* _Task brief_:
Your output should be the lines from the start of the data through the line containing "In the sequential", exactly and nothing more.

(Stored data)
---------------
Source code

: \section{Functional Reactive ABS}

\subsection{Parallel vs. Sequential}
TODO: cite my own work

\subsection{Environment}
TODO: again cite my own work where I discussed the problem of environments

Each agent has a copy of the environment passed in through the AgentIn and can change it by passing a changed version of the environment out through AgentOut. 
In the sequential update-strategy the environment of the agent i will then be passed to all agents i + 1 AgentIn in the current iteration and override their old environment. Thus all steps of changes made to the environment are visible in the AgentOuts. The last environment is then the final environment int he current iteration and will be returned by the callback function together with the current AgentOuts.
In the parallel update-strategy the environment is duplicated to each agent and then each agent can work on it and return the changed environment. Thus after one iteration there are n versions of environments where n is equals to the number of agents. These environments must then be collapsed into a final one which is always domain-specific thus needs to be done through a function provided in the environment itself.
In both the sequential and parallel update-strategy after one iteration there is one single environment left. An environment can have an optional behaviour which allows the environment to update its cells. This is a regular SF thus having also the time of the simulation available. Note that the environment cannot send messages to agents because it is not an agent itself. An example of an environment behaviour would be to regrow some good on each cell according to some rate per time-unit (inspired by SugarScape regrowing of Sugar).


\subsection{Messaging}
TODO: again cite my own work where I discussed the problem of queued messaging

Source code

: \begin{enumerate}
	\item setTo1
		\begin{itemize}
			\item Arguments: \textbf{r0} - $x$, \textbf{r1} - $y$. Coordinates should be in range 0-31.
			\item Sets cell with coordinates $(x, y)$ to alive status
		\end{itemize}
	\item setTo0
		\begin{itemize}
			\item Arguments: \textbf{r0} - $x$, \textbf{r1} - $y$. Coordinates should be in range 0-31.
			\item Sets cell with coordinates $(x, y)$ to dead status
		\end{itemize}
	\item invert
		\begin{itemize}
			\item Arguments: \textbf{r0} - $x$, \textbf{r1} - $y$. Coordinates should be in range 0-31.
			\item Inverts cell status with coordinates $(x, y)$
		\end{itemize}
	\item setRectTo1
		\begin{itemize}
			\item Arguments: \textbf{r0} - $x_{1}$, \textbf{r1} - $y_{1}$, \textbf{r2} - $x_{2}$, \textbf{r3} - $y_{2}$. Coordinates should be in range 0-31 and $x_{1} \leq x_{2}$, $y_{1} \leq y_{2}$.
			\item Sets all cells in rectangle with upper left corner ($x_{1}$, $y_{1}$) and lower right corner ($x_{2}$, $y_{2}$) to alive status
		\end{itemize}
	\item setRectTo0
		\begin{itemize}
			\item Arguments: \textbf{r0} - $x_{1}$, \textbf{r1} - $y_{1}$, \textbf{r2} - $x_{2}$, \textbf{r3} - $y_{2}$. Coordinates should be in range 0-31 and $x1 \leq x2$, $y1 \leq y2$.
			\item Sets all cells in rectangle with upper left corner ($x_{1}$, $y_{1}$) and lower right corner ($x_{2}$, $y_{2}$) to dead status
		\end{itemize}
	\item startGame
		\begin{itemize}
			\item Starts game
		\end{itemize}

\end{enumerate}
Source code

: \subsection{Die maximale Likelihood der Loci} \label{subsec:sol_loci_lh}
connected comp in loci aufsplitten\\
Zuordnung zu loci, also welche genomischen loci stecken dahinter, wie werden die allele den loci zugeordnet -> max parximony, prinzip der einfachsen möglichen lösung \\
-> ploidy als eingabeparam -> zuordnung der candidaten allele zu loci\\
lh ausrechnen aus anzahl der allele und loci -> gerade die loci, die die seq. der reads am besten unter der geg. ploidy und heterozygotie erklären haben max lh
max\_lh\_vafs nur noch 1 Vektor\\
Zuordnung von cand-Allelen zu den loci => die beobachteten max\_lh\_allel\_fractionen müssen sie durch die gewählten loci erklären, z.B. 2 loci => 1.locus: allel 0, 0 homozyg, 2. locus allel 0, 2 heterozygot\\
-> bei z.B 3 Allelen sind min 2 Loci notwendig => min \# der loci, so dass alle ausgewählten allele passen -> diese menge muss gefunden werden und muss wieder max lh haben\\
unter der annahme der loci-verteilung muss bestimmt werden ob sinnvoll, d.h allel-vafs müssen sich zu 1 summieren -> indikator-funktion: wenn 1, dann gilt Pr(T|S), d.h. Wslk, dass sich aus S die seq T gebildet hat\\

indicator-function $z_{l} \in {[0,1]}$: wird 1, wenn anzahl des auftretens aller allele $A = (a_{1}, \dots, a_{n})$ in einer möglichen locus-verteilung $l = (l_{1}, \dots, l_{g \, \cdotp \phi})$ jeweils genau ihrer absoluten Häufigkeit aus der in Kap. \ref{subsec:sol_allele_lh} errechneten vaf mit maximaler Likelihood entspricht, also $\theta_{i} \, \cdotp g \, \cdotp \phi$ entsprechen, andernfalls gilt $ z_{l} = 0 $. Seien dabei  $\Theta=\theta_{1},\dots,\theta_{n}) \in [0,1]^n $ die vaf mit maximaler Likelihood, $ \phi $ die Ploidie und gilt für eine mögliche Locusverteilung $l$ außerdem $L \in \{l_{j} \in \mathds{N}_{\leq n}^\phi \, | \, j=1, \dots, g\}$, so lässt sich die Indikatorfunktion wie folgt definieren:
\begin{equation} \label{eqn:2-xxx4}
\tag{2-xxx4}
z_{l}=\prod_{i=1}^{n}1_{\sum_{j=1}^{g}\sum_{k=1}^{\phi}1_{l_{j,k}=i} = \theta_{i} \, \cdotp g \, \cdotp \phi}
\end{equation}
---------------
* _Task output_:
Source code

: \section{Functional Reactive ABS}

\subsection{Parallel vs. Sequential}
TODO: cite my own work

\subsection{Environment}
TODO: again cite my own work where I discussed the problem of environments

Each agent has a copy of the environment passed in through the AgentIn and can change it by passing a changed version of the environment out through AgentOut. 
In the sequential update-strategy the environment of the agent i will then be passed to all agents i + 1 AgentIn in the current iteration and override their old environment. Thus all steps of changes made to the environment are visible in the AgentOuts. The last environment is then the final environment int he current iteration and will be returned by the callback function together with the current AgentOuts.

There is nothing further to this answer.